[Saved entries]
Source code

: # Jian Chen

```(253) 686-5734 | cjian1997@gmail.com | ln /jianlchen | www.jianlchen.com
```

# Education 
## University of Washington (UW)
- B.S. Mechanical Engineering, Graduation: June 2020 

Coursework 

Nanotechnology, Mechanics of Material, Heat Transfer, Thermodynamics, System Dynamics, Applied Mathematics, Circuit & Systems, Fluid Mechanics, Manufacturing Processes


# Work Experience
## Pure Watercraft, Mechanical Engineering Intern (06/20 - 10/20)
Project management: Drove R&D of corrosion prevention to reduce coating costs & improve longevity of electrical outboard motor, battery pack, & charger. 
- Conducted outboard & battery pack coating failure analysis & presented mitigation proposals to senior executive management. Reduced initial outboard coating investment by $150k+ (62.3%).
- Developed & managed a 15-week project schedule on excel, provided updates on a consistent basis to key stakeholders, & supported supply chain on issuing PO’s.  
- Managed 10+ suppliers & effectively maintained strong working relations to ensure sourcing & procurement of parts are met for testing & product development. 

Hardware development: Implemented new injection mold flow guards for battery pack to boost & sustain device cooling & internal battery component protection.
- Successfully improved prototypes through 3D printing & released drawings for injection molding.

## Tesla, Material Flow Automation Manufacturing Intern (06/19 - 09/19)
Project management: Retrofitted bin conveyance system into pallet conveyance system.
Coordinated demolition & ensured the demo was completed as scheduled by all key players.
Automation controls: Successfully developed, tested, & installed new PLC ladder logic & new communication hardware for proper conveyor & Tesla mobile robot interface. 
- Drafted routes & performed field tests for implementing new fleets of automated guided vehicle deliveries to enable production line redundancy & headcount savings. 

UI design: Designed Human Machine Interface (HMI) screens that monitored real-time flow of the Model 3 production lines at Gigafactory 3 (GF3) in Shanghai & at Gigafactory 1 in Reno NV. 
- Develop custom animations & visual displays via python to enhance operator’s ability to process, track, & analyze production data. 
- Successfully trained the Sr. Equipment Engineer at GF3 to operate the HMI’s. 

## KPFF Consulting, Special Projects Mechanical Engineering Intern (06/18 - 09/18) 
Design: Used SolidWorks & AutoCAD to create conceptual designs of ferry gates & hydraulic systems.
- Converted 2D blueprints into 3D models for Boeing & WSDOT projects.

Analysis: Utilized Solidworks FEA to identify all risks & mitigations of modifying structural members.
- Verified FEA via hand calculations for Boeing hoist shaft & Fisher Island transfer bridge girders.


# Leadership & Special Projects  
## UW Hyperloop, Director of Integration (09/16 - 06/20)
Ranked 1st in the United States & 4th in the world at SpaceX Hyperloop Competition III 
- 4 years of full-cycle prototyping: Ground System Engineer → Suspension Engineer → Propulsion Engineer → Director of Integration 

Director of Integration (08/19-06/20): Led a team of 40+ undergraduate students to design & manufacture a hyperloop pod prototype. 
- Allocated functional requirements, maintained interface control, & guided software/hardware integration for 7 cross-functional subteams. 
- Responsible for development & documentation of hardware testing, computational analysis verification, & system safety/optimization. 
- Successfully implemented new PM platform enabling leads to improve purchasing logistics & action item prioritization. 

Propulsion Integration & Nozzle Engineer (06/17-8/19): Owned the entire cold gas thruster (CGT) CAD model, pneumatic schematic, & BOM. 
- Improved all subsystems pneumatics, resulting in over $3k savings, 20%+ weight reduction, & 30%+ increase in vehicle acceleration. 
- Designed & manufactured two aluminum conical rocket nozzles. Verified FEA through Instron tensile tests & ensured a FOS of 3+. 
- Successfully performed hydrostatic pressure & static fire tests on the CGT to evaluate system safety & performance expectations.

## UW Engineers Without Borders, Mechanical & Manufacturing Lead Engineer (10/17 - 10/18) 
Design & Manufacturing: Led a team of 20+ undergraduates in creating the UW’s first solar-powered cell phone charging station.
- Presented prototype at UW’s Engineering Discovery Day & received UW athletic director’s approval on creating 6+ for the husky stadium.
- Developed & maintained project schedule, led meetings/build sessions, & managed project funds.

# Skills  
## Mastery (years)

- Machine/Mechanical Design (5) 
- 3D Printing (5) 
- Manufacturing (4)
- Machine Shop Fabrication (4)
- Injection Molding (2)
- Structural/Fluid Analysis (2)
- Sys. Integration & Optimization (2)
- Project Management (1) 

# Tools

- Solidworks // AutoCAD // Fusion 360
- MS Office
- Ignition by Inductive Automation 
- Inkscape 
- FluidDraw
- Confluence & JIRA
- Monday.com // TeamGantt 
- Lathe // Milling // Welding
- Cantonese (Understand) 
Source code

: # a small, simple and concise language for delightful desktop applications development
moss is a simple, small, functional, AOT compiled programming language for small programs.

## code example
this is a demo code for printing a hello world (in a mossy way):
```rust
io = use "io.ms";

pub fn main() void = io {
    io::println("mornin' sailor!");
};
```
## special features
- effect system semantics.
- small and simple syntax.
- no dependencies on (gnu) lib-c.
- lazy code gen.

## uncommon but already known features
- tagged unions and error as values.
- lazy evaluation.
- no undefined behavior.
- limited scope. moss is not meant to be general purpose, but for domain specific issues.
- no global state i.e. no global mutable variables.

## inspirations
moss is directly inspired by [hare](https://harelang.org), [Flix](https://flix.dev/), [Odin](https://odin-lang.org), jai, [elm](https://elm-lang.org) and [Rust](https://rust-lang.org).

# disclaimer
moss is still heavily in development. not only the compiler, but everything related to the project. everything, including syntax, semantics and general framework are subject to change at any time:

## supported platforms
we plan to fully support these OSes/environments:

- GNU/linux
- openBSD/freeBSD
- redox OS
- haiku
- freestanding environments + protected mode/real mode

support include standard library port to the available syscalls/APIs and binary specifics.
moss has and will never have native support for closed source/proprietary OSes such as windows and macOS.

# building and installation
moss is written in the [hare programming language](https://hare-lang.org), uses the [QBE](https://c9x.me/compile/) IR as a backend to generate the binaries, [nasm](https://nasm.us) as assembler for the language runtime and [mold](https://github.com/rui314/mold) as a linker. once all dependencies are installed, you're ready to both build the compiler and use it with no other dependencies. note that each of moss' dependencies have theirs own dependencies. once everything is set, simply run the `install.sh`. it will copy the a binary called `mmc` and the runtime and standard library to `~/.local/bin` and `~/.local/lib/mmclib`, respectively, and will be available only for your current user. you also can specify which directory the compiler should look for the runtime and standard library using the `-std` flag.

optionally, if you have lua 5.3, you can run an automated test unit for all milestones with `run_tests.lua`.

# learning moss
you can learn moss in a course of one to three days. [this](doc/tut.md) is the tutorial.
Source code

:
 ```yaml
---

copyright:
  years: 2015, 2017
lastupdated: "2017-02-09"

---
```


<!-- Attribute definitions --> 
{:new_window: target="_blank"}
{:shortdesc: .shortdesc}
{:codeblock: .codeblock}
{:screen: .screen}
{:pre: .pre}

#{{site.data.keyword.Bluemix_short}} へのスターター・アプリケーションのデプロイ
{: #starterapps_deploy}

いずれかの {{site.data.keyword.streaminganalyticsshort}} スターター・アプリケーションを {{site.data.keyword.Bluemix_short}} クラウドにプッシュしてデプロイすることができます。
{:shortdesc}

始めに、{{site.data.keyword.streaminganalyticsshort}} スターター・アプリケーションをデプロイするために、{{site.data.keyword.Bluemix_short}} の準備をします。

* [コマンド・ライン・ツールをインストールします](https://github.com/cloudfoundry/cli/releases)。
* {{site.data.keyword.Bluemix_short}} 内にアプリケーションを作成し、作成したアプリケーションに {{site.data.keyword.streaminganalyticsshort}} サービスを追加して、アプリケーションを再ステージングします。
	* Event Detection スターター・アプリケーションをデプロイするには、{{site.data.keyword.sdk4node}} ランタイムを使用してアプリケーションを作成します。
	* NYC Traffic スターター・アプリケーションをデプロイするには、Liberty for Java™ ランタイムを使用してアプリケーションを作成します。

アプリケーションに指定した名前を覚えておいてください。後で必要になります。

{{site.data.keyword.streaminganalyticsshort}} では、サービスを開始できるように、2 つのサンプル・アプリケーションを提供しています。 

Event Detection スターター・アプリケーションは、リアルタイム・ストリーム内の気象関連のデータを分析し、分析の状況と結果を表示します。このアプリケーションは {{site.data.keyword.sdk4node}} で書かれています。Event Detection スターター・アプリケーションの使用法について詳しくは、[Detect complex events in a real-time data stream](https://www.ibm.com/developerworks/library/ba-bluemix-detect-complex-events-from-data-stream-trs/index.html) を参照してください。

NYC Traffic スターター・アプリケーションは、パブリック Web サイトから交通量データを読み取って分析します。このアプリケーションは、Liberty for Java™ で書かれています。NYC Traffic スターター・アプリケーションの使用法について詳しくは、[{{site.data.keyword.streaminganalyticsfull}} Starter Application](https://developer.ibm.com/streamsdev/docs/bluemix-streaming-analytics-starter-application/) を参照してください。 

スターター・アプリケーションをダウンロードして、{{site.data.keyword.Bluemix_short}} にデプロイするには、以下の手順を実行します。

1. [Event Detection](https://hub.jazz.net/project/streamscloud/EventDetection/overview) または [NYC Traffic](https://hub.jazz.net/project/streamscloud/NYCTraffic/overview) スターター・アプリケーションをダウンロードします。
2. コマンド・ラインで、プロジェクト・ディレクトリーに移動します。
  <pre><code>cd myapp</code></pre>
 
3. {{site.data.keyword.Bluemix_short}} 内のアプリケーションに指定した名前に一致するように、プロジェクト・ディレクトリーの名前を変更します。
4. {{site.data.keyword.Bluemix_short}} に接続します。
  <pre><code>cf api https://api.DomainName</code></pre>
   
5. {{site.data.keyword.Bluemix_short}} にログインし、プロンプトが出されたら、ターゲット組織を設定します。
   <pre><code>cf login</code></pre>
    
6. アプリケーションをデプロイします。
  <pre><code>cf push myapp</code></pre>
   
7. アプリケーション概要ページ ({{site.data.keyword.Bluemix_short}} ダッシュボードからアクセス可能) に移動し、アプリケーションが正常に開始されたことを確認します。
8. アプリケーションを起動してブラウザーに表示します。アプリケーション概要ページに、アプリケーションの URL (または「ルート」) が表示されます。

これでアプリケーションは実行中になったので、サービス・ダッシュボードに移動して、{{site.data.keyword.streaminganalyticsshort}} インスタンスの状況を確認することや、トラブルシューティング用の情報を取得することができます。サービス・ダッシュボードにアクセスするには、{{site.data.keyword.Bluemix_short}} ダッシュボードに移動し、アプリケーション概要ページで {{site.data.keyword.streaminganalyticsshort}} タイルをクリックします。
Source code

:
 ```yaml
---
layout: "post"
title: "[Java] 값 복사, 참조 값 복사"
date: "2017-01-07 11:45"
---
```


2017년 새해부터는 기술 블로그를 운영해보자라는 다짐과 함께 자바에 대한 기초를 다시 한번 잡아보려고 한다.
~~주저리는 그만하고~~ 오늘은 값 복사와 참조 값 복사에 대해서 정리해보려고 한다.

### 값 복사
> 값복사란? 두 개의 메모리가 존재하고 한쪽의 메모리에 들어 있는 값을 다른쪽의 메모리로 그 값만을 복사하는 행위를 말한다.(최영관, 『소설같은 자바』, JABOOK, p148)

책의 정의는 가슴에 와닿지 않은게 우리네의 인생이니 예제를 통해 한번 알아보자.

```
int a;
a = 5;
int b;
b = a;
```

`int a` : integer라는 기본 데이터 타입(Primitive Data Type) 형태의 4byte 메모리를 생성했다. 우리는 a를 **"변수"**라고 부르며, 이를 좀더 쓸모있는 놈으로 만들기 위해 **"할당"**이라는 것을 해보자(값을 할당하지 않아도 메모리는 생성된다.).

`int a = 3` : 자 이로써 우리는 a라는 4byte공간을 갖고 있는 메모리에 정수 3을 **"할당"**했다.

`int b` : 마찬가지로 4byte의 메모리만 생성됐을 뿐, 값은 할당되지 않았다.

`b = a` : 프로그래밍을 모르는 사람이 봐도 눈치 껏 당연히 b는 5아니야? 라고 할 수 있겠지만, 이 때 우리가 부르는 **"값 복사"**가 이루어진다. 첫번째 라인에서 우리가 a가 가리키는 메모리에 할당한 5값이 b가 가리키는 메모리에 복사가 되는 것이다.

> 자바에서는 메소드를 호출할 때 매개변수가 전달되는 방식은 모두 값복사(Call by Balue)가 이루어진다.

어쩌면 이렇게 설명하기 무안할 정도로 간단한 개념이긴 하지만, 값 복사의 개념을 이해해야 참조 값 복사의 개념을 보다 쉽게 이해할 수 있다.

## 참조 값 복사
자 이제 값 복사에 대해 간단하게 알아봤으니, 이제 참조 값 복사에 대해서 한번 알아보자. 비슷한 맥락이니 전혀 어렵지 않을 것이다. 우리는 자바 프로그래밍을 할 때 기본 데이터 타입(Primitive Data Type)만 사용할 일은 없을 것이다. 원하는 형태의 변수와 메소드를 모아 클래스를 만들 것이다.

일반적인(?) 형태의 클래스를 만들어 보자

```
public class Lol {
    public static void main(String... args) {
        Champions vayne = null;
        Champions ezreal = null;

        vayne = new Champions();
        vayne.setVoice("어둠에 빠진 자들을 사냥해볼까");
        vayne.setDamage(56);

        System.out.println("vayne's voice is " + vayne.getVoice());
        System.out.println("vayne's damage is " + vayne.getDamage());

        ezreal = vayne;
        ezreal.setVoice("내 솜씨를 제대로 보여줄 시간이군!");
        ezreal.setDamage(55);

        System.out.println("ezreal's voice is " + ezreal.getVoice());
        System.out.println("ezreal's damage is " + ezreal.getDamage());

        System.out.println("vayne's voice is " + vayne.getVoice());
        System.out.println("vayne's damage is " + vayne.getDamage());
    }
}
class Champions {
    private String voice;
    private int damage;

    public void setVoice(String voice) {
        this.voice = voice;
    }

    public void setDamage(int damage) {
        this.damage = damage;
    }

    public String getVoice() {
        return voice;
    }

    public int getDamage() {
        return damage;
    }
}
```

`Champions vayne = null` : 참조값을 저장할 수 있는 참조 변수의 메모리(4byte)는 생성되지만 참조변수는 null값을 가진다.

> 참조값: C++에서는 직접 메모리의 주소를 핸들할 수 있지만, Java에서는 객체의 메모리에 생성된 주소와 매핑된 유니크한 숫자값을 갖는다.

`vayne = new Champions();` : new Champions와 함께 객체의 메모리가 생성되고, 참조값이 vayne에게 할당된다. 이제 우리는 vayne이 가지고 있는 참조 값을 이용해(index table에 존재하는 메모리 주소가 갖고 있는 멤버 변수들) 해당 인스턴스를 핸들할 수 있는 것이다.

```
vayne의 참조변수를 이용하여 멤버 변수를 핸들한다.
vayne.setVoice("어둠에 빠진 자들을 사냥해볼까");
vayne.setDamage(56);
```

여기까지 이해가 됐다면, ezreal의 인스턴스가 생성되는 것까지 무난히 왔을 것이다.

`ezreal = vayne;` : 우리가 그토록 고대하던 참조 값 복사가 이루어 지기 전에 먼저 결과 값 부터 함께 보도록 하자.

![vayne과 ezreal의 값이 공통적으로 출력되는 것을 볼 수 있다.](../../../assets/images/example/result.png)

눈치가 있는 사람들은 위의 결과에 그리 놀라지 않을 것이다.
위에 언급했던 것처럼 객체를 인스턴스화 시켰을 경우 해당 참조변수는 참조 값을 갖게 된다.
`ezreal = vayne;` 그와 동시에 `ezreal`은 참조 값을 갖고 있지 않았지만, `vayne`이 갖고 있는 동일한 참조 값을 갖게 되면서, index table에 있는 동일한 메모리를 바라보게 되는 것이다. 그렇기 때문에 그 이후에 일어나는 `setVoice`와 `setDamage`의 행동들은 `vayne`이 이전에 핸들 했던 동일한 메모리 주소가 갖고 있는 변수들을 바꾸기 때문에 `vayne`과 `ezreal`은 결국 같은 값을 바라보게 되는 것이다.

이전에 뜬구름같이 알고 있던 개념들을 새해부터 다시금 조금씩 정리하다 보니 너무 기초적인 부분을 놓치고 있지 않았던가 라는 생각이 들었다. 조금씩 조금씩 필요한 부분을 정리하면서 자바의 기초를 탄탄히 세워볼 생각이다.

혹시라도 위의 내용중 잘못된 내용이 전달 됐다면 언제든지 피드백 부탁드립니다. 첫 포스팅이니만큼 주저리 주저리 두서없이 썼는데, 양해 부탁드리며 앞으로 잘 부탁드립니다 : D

__BRIEF__:
All lines in the entries above that hold the word "프로그래밍을" need to be copied.

__ANSWER BELOW__:
`b = a` : 프로그래밍을 모르는 사람이 봐도 눈치 껏 당연히 b는 5아니야? 라고 할 수 있겠지만, 이 때 우리가 부르는 **"값 복사"**가 이루어진다. 첫번째 라인에서 우리가 a가 가리키는 메모리에 할당한 5값이 b가 가리키는 메모리에 복사가 되는 것이다.
자 이제 값 복사에 대해 간단하게 알아봤으니, 이제 참조 값 복사에 대해서 한번 알아보자. 비슷한 맥락이니 전혀 어렵지 않을 것이다. 우리는 자바 프로그래밍을 할 때 기본 데이터 타입(Primitive Data Type)만 사용할 일은 없을 것이다. 원하는 형태의 변수와 메소드를 모아 클래스를 만들 것이다.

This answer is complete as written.